> PROBLEM DESCRIPTION
Transcribe the listing below in full, exactly, with no images.

> MATERIALS PROVIDED

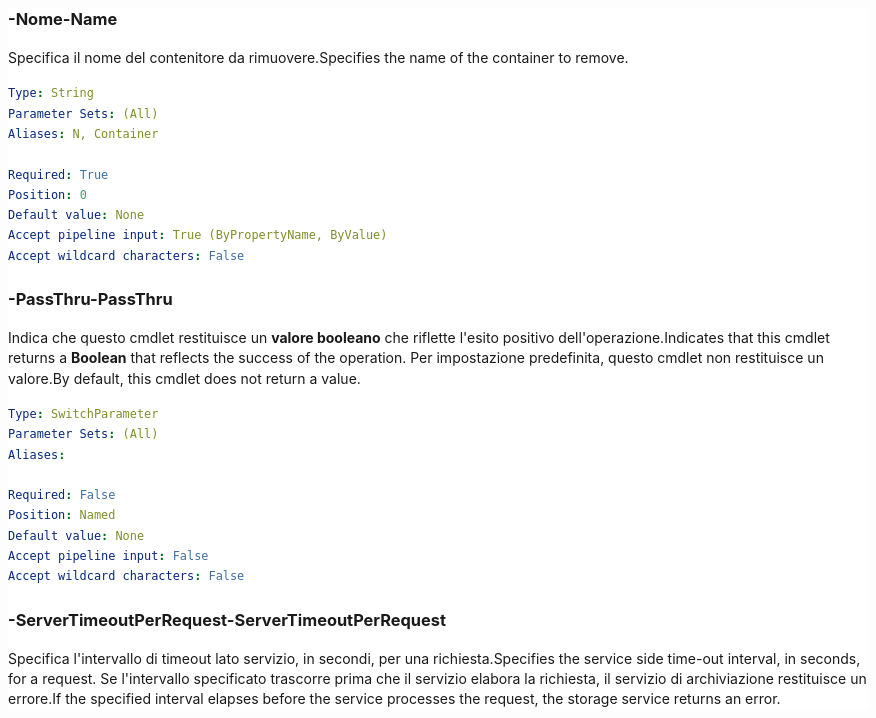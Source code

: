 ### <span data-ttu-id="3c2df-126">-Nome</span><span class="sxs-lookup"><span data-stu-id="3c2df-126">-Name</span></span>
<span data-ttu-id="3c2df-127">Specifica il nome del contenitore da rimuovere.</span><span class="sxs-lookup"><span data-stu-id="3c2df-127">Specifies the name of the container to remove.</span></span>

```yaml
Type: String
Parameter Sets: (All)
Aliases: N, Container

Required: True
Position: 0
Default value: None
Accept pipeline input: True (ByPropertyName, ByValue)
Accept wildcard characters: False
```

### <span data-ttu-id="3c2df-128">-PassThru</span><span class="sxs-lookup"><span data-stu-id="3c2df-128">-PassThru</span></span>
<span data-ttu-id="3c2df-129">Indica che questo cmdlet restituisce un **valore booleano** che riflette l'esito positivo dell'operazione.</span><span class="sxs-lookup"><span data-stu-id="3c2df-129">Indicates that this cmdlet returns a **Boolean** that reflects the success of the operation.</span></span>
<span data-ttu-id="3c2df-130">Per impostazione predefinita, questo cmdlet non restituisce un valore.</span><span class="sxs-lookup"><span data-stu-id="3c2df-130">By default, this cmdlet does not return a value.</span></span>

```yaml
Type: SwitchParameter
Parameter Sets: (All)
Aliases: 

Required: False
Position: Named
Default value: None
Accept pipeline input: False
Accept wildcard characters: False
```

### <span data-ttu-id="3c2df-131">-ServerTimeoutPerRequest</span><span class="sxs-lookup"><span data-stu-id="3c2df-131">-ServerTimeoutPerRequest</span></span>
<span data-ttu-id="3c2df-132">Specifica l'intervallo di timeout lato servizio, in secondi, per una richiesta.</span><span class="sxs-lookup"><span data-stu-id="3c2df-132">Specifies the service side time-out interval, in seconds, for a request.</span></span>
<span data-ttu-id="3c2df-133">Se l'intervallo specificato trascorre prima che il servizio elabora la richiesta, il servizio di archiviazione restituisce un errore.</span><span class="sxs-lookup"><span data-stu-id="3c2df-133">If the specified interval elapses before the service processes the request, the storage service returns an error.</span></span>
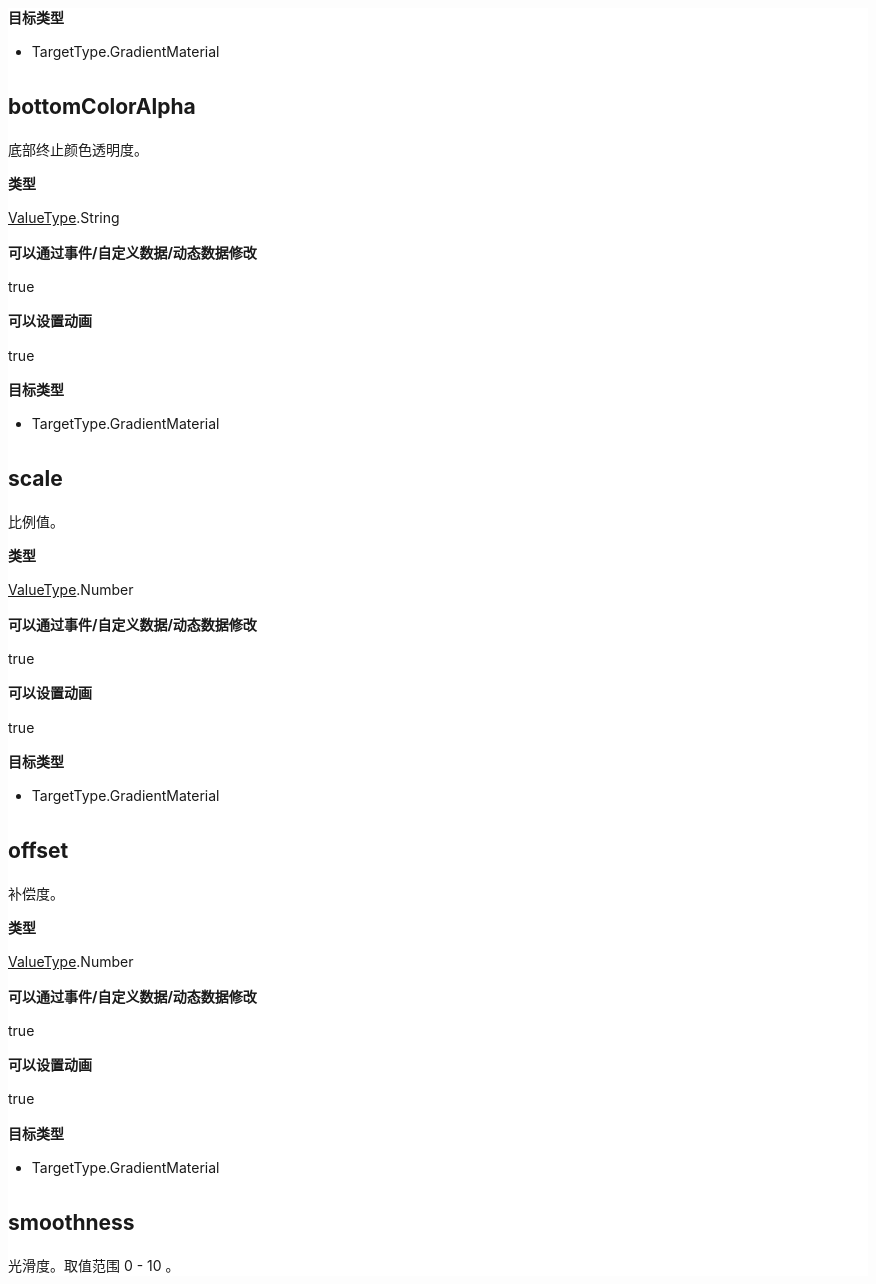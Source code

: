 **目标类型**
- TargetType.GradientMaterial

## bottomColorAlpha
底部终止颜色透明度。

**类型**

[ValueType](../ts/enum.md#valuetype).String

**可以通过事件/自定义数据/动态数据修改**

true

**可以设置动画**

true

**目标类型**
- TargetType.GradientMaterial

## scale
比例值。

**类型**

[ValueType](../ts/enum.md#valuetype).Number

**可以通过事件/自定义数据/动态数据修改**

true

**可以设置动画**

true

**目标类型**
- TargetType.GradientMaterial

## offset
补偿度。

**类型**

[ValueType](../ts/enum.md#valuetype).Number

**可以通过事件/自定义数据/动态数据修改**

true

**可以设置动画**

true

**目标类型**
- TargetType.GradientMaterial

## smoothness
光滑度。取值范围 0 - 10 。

> EXERCISE RESULT
Source code

: ### <span data-ttu-id="3c2df-126">-Nome</span><span class="sxs-lookup"><span data-stu-id="3c2df-126">-Name</span></span>
<span data-ttu-id="3c2df-127">Specifica il nome del contenitore da rimuovere.</span><span class="sxs-lookup"><span data-stu-id="3c2df-127">Specifies the name of the container to remove.</span></span>

```yaml
Type: String
Parameter Sets: (All)
Aliases: N, Container

Required: True
Position: 0
Default value: None
Accept pipeline input: True (ByPropertyName, ByValue)
Accept wildcard characters: False
```

### <span data-ttu-id="3c2df-128">-PassThru</span><span class="sxs-lookup"><span data-stu-id="3c2df-128">-PassThru</span></span>
<span data-ttu-id="3c2df-129">Indica che questo cmdlet restituisce un **valore booleano** che riflette l'esito positivo dell'operazione.</span><span class="sxs-lookup"><span data-stu-id="3c2df-129">Indicates that this cmdlet returns a **Boolean** that reflects the success of the operation.</span></span>
<span data-ttu-id="3c2df-130">Per impostazione predefinita, questo cmdlet non restituisce un valore.</span><span class="sxs-lookup"><span data-stu-id="3c2df-130">By default, this cmdlet does not return a value.</span></span>

```yaml
Type: SwitchParameter
Parameter Sets: (All)
Aliases: 

Required: False
Position: Named
Default value: None
Accept pipeline input: False
Accept wildcard characters: False
```

### <span data-ttu-id="3c2df-131">-ServerTimeoutPerRequest</span><span class="sxs-lookup"><span data-stu-id="3c2df-131">-ServerTimeoutPerRequest</span></span>
<span data-ttu-id="3c2df-132">Specifica l'intervallo di timeout lato servizio, in secondi, per una richiesta.</span><span class="sxs-lookup"><span data-stu-id="3c2df-132">Specifies the service side time-out interval, in seconds, for a request.</span></span>
<span data-ttu-id="3c2df-133">Se l'intervallo specificato trascorre prima che il servizio elabora la richiesta, il servizio di archiviazione restituisce un errore.</span><span class="sxs-lookup"><span data-stu-id="3c2df-133">If the specified interval elapses before the service processes the request, the storage service returns an error.</span></span>
Source code

: **目标类型**
- TargetType.GradientMaterial

## bottomColorAlpha
底部终止颜色透明度。

**类型**

[ValueType](../ts/enum.md#valuetype).String

**可以通过事件/自定义数据/动态数据修改**

true

**可以设置动画**

true

**目标类型**
- TargetType.GradientMaterial

## scale
比例值。

**类型**

[ValueType](../ts/enum.md#valuetype).Number

**可以通过事件/自定义数据/动态数据修改**

true

**可以设置动画**

true

**目标类型**
- TargetType.GradientMaterial

## offset
补偿度。

**类型**

[ValueType](../ts/enum.md#valuetype).Number

**可以通过事件/自定义数据/动态数据修改**

true

**可以设置动画**

true

**目标类型**
- TargetType.GradientMaterial

## smoothness
光滑度。取值范围 0 - 10 。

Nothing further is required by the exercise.